### THE PROBLEM
Take the line with "ms.tgt_pltfrm: na" and every line after it in the data. Transcribe them exactly, through the last.

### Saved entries
################
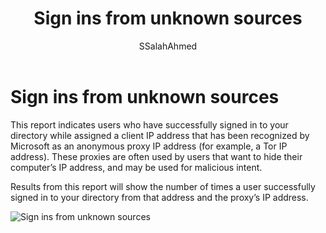 ﻿---
title: Sign ins from unknown sources
description: A report that indicates users who have successfully signed in to your directory from an anonymous proxy IP address.
services: active-directory
documentationcenter: ''
author: SSalahAhmed
manager: femila
editor: ''

ms.assetid: 2f045543-1578-4972-bf70-b35310f23110
ms.service: active-directory
ms.workload: identity
ms.tgt_pltfrm: na
ms.devlang: na
ms.topic: article
ms.date: 03/04/2016
ms.author: saah;kenhoff

ms.reviewer: dhanyahk
ms.custom: iamfeature=Reporting
---
# Sign ins from unknown sources
This report indicates users who have successfully signed in to your directory while assigned a client IP address that has been recognized by Microsoft as an anonymous proxy IP address (for example, a Tor IP address). These proxies are often used by users that want to hide their computer’s IP address, and may be used for malicious intent.

Results from this report will show the number of times a user successfully signed in to your directory from that address and the proxy’s IP address.

![Sign ins from unknown sources](./media/active-directory-reporting-sign-ins-from-unknown-sources/signInsFromUnknownSources.PNG)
################
### SOLUTION TO THE EXERCISE
ms.tgt_pltfrm: na
ms.devlang: na
ms.topic: article
ms.date: 03/04/2016
ms.author: saah;kenhoff

ms.reviewer: dhanyahk
ms.custom: iamfeature=Reporting
---
# Sign ins from unknown sources
This report indicates users who have successfully signed in to your directory while assigned a client IP address that has been recognized by Microsoft as an anonymous proxy IP address (for example, a Tor IP address). These proxies are often used by users that want to hide their computer’s IP address, and may be used for malicious intent.

Results from this report will show the number of times a user successfully signed in to your directory from that address and the proxy’s IP address.

![Sign ins from unknown sources](./media/active-directory-reporting-sign-ins-from-unknown-sources/signInsFromUnknownSources.PNG)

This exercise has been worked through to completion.